Just Start

So many things in my life need doing, need my attention and/or effort. Some big things. Some less big things. All nagging at me to DO THEM.

If you’re anything like me, you know what things you need to do. 

  • Clean the kitchen
  • Go exercise
  • Do that last little bit of work before I go to bed
  • Pay bills
  • Vacuum
  • Empty the dishwasher
  • Paint the living room
  • Replace the curtains

You probably have a list like mine.

I KNOW what needs doing and how to do it. 

The pandemic taught me that it wasn’t that I didn’t have enough time to do those things, which was always a convenient excuse.

Nope, that wasn’t the issue. Turns out I had plenty of time during the height of the pandemic to get a lot accomplished.

But mostly, I didn’t do them.

Because I didn’t want to…

We know what to do, and we have time to do it, and we know how to do it, and we know it needs doing.

It’s the doing it that’s the hard part.

I can talk myself out of doing just about anything that I need to do. 

I’m pretty persuasive. Or lazy. One of those. Probably both.

And it’s not about “finding motivation”. 

I can even list the advantages of doing most of the things that need doing, and the pros generally outweigh the cons.   

So it’s not that doing those things wouldn’t be beneficial. 

Most of the time, we need to be able to make ourselves do the thing whether we feel like it or not.  I mean, it’s easy to do stuff when you feel like it, right?  When you’re motivated, getting up and focusing on a task is no problem.

The key is to figure out how to get moving when you don’t feel like it.  When there is no motivation to be found.

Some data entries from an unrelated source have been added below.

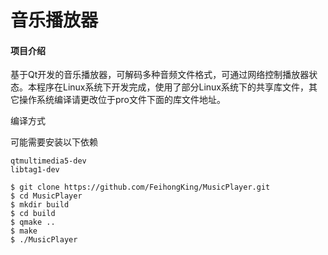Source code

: # 音乐播放器

#### 项目介绍
基于Qt开发的音乐播放器，可解码多种音频文件格式，可通过网络控制播放器状态。本程序在Linux系统下开发完成，使用了部分Linux系统下的共享库文件，其它操作系统编译请更改位于pro文件下面的库文件地址。

编译方式

可能需要安装以下依赖

    qtmultimedia5-dev
    libtag1-dev

    $ git clone https://github.com/FeihongKing/MusicPlayer.git
    $ cd MusicPlayer
    $ mkdir build
    $ cd build
    $ qmake ..
    $ make 
    $ ./MusicPlayer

Mel Robbins wrote a best seller called The 5 Second Rule that can help you get moving.  Basically, you count down from 5 to 0, and when you reach zero, you get up and do the thing.  No thinking.  Just move!  Counting UP doesn’t seem to work because when we hit “5”, we can just decide to count 5 more.  And 5 more.  And 5 more, until we finally “feel like it”.  Which doesn’t happen. At that point, we might be motivated by guilt, but that’s not a great motivator, at least not in the long run.

We been conditioned to expect something to happen when we count down and reach zero. There’s energy! Excitement! Expectation!  

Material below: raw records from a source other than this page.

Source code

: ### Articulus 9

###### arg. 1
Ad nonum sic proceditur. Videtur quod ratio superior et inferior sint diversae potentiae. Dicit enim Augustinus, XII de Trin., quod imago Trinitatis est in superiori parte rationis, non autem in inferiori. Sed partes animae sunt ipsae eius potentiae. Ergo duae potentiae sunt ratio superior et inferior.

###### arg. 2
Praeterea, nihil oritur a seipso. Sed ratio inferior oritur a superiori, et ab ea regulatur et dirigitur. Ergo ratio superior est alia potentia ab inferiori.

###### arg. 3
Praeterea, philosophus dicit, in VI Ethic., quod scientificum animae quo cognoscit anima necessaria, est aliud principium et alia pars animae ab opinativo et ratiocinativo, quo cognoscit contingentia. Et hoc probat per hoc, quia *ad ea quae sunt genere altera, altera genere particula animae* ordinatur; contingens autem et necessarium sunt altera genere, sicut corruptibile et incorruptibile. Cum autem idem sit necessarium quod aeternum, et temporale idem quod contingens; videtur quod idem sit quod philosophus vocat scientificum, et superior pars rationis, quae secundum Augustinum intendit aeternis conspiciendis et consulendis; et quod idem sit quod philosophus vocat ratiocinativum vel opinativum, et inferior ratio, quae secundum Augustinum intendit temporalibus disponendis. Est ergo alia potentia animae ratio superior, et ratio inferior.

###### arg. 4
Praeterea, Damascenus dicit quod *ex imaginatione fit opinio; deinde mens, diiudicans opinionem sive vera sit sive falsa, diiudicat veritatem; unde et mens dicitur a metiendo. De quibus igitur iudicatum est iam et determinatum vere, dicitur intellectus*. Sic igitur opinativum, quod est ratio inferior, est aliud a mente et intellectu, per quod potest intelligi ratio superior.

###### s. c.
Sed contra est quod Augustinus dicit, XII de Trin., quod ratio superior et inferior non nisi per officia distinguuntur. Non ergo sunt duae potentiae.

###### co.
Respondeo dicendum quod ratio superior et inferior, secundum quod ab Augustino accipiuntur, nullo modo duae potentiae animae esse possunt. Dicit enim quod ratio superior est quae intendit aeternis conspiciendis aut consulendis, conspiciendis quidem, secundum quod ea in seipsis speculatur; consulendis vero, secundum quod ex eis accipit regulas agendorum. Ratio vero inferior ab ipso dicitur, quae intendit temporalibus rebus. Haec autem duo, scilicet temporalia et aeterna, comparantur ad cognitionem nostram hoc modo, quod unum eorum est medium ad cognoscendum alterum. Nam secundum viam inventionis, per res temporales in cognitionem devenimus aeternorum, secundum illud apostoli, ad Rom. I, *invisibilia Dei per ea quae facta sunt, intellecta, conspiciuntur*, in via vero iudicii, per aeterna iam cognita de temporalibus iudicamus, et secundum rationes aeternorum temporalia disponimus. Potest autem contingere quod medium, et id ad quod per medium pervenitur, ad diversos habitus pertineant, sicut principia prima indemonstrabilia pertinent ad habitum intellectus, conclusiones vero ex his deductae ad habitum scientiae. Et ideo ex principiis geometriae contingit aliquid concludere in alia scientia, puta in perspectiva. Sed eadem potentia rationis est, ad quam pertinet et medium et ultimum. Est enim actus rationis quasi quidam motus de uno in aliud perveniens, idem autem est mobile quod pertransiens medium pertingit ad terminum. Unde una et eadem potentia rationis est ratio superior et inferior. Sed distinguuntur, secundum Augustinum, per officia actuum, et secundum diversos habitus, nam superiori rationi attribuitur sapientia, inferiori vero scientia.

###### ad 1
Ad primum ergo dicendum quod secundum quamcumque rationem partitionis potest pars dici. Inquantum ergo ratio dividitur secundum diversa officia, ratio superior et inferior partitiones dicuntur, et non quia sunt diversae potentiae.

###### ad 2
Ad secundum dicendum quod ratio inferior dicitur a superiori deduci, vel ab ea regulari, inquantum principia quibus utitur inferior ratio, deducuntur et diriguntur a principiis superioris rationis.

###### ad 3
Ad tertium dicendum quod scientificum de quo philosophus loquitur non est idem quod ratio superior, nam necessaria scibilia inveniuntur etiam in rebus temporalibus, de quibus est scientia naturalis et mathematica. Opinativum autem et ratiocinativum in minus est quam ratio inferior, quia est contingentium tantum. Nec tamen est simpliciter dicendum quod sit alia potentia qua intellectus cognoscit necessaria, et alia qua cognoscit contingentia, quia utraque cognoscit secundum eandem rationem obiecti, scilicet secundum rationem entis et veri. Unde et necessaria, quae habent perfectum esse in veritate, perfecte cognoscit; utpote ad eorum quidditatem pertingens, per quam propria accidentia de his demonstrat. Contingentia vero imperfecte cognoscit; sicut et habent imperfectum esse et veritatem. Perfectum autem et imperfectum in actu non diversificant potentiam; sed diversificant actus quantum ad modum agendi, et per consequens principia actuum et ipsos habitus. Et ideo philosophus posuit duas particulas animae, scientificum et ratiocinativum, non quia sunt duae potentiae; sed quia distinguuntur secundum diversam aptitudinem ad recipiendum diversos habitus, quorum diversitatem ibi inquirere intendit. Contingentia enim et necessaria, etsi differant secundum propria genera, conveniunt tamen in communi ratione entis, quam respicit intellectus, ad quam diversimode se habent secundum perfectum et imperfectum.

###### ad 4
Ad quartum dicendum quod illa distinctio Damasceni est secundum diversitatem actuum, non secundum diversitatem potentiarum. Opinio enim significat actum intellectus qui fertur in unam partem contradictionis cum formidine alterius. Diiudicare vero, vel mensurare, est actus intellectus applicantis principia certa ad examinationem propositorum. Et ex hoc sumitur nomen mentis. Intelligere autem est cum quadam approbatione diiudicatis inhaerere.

Think of a rocket ship blast off.  There is a long, staged count down, and when ZERO is reached, the rocket blasts off!   

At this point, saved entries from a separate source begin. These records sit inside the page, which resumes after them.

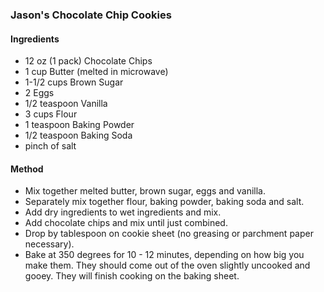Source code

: ### Jason's Chocolate Chip Cookies

#### Ingredients
- 12 oz (1 pack) Chocolate Chips
- 1 cup Butter (melted in microwave)
- 1-1/2 cups Brown Sugar
- 2 Eggs
- 1/2 teaspoon Vanilla
- 3 cups Flour
- 1 teaspoon Baking Powder
- 1/2 teaspoon Baking Soda
- pinch of salt

#### Method
- Mix together melted butter, brown sugar, eggs and vanilla. 
- Separately mix together flour, baking powder, baking soda and salt. 
- Add dry ingredients to wet ingredients and mix. 
- Add chocolate chips and mix until just combined. 
- Drop by tablespoon on cookie sheet (no greasing or parchment paper necessary). 
- Bake at 350 degrees for 10 - 12 minutes, depending on how big you make them. They should come out of the oven slightly uncooked and gooey. They will finish cooking on the baking sheet. 
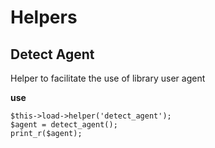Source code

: # Helpers

## Detect Agent ##

Helper to facilitate the use of library user agent

**use**

    $this->load->helper('detect_agent');
    $agent = detect_agent();
    print_r($agent);

<br><br>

When we do a countdown to ourselves, we feel a sense of expectation, and a reflex response to reaching zero. Try it yourself and see how your body and emotions react.

One thing that works for me is to tell myself to stop thinking so much.  Stop thinking about whether I WANT to do the thing, or whether I feel like it right then.

I have to just GET UP and START.  

Stop thinking.  Get up.  Start doing.

Once I am doing the thing, it’s fine.  I usually even enjoy the activity.  And having a sense of accomplishment afterward is nice, too.

The challenge lies in overcoming my lazy tendencies.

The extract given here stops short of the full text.